Bioinformatics analysis identified immune infiltration, risk and drug prediction models of copper-induced death genes involved in salivary glands damage of primary Sjögren's syndrome.

Abstract

This study aimed to identify copper-induced death genes in primary Sjögren’s syndrome (pSS) and explore immune infiltration, risk and drug prediction models for salivary glands (SGs) damage. The 3 datasets, including GSE40611, GSE23117, and GSE7451 from the Gene Expression Omnibus database were downloaded. The datasets were processed using the affy in R (version 4.0.3).
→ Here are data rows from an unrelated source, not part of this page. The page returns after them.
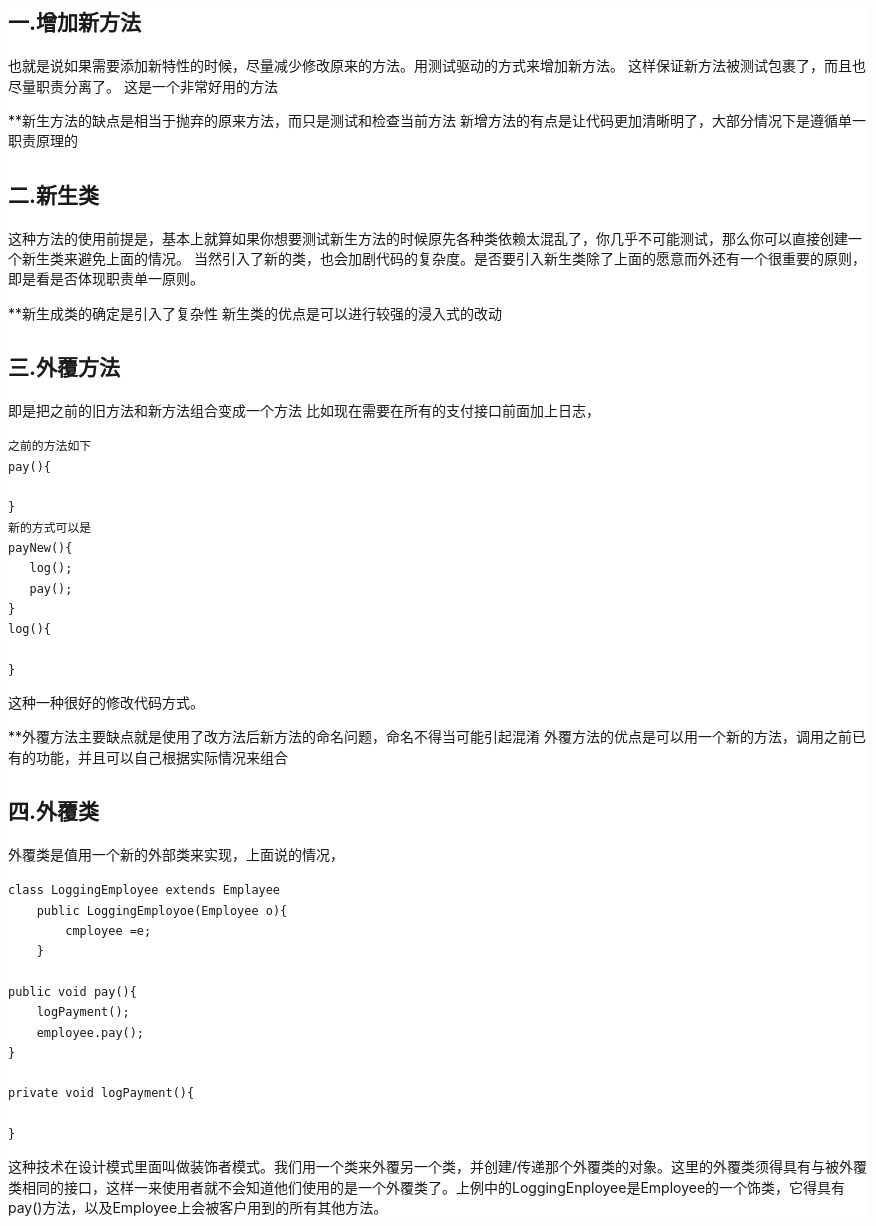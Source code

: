 ## 一.增加新方法
也就是说如果需要添加新特性的时候，尽量减少修改原来的方法。用测试驱动的方式来增加新方法。
这样保证新方法被测试包裹了，而且也尽量职责分离了。
这是一个非常好用的方法

**新生方法的缺点是相当于抛弃的原来方法，而只是测试和检查当前方法
新增方法的有点是让代码更加清晰明了，大部分情况下是遵循单一职责原理的

## 二.新生类
这种方法的使用前提是，基本上就算如果你想要测试新生方法的时候原先各种类依赖太混乱了，你几乎不可能测试，那么你可以直接创建一个新生类来避免上面的情况。
当然引入了新的类，也会加剧代码的复杂度。是否要引入新生类除了上面的愿意而外还有一个很重要的原则，即是看是否体现职责单一原则。

**新生成类的确定是引入了复杂性
新生类的优点是可以进行较强的浸入式的改动

## 三.外覆方法

即是把之前的旧方法和新方法组合变成一个方法
比如现在需要在所有的支付接口前面加上日志，
```
之前的方法如下
pay(){

}
新的方式可以是
payNew(){
   log();
   pay();
}
log(){

}
```
这种一种很好的修改代码方式。

**外覆方法主要缺点就是使用了改方法后新方法的命名问题，命名不得当可能引起混淆
外覆方法的优点是可以用一个新的方法，调用之前已有的功能，并且可以自己根据实际情况来组合

## 四.外覆类
外覆类是值用一个新的外部类来实现，上面说的情况，
```
class LoggingEmployee extends Emplayee
	public LoggingEmployoe(Employee o){
		cmployee =e;
	}

public void pay(){
	logPayment();
	employee.pay();
}

private void logPayment(){

}
```
这种技术在设计模式里面叫做装饰者模式。我们用一个类来外覆另一个类，并创建/传递那个外覆类的对象。这里的外覆类须得具有与被外覆类相同的接口，这样一来使用者就不会知道他们使用的是一个外覆类了。上例中的LoggingEnployee是Employee的一个饰类，它得具有pay()方法，以及Employee上会被客户用到的所有其他方法。
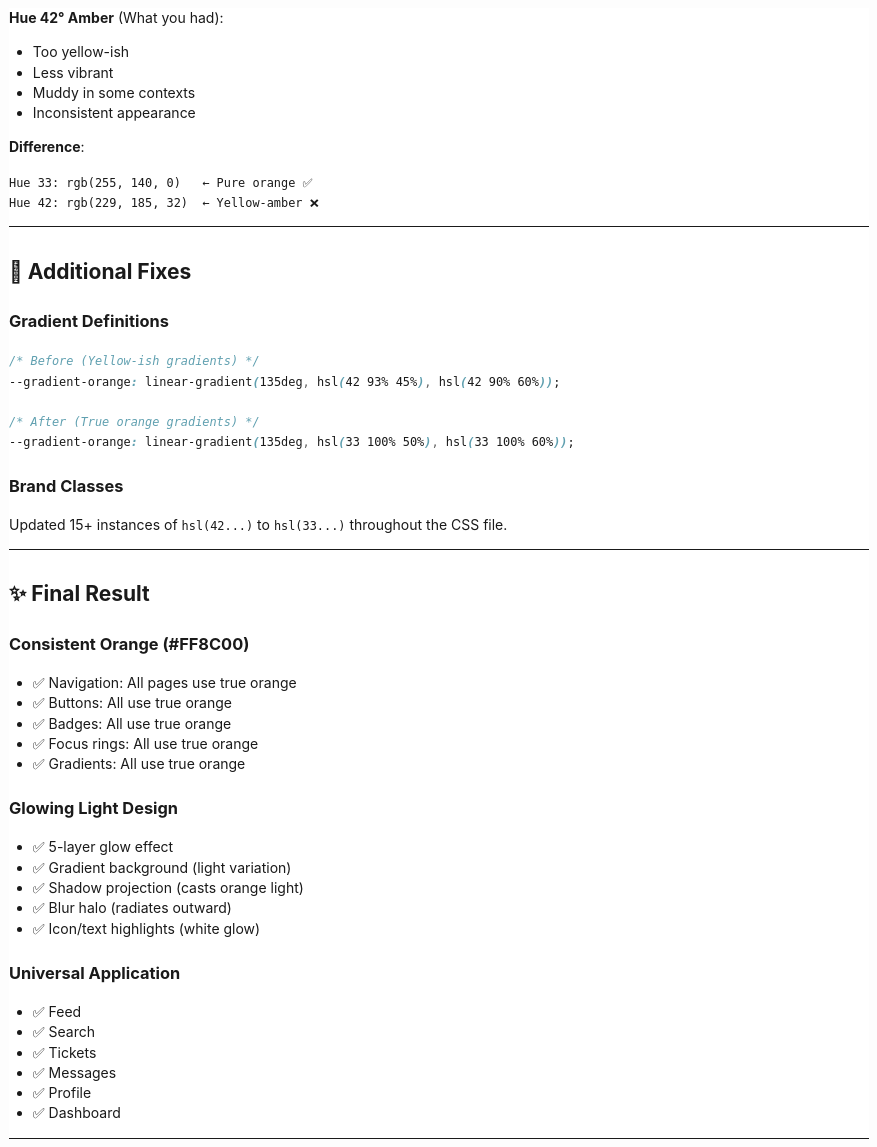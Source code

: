 **Hue 42° Amber** (What you had):
- Too yellow-ish
- Less vibrant
- Muddy in some contexts
- Inconsistent appearance

**Difference**: 
```
Hue 33: rgb(255, 140, 0)   ← Pure orange ✅
Hue 42: rgb(229, 185, 32)  ← Yellow-amber ❌
```

---

## 🔧 Additional Fixes

### Gradient Definitions
```css
/* Before (Yellow-ish gradients) */
--gradient-orange: linear-gradient(135deg, hsl(42 93% 45%), hsl(42 90% 60%));

/* After (True orange gradients) */
--gradient-orange: linear-gradient(135deg, hsl(33 100% 50%), hsl(33 100% 60%));
```

### Brand Classes
Updated 15+ instances of `hsl(42...)` to `hsl(33...)` throughout the CSS file.

---

## ✨ Final Result

### Consistent Orange (#FF8C00)
- ✅ Navigation: All pages use true orange
- ✅ Buttons: All use true orange
- ✅ Badges: All use true orange
- ✅ Focus rings: All use true orange
- ✅ Gradients: All use true orange

### Glowing Light Design
- ✅ 5-layer glow effect
- ✅ Gradient background (light variation)
- ✅ Shadow projection (casts orange light)
- ✅ Blur halo (radiates outward)
- ✅ Icon/text highlights (white glow)

### Universal Application
- ✅ Feed
- ✅ Search
- ✅ Tickets
- ✅ Messages
- ✅ Profile
- ✅ Dashboard

---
In immune cells, copper-induced death genes were strongly expressed in “activated” dendritic cells (aDCs), macrophages and regulatory T cells (Treg). In immune functions, copper-induced death genes were strongly expressed in major histocompatibility complex (MHC) class I, human leukocyte antigen (HLA) and type I interferon (IFN) response. Correlation analysis showed that 5 genes including SLC31A1, PDHA1, DLD, ATP7B, and ATP7A were significantly correlated with immune infiltration. The nomogram suggested that the low expression of PDHA1 was significant for predicting the risk of pSS and the area under curve was 0.678. Drug model suggested that “Bathocuproine disulfonate CTD 00001350,” “Vitinoin CTD 00007069,” and “Resveratrol CTD 00002483” were the drugs most strongly associated with copper-induced death genes. In summary, copper-induced death genes are associated with SGs injury in pSS, which is worthy of clinicians’ attention.